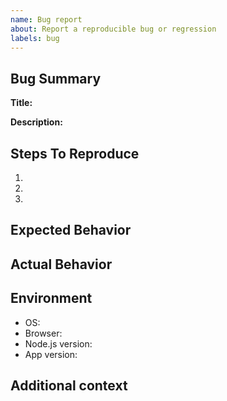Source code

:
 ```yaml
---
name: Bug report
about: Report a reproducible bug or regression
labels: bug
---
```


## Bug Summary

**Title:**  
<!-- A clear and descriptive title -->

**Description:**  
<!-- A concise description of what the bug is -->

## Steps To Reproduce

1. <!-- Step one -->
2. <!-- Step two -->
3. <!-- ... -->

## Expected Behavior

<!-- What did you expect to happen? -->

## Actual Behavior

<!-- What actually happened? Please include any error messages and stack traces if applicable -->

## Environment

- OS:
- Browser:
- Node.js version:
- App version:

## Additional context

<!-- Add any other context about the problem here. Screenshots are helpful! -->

++++++++++++++++++++

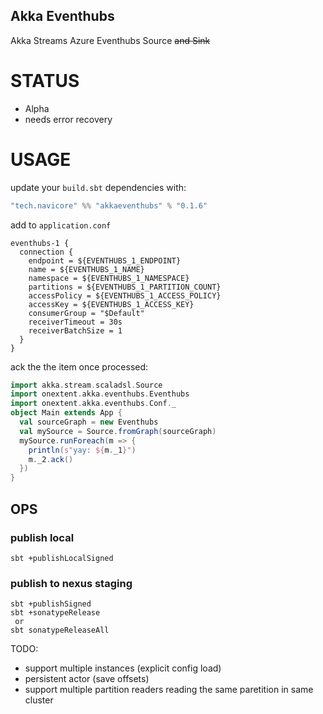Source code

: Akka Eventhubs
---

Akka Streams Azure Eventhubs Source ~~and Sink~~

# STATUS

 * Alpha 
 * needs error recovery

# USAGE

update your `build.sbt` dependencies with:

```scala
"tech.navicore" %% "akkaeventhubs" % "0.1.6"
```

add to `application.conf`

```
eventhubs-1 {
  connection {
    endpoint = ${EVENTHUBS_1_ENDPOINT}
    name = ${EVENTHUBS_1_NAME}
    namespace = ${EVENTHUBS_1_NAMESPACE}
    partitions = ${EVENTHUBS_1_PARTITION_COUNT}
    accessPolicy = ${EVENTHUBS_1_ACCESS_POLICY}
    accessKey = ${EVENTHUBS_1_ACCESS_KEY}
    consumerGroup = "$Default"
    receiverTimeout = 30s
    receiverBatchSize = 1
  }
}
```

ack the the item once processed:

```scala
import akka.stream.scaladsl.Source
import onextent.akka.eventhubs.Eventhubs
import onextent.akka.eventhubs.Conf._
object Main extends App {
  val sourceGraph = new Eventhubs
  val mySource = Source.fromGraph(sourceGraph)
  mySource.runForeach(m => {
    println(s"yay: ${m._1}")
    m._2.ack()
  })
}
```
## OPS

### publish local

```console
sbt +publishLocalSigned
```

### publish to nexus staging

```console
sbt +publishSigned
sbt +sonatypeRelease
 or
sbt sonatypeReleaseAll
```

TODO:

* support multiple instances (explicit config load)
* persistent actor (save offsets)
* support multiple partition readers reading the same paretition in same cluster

++++++++++++++++++++

§ **TASK REQUIREMENTS**
Copy whichever lines in the listing above hold "mySource".

§ **ANSWER BELOW**
  val mySource = Source.fromGraph(sourceGraph)
  mySource.runForeach(m => {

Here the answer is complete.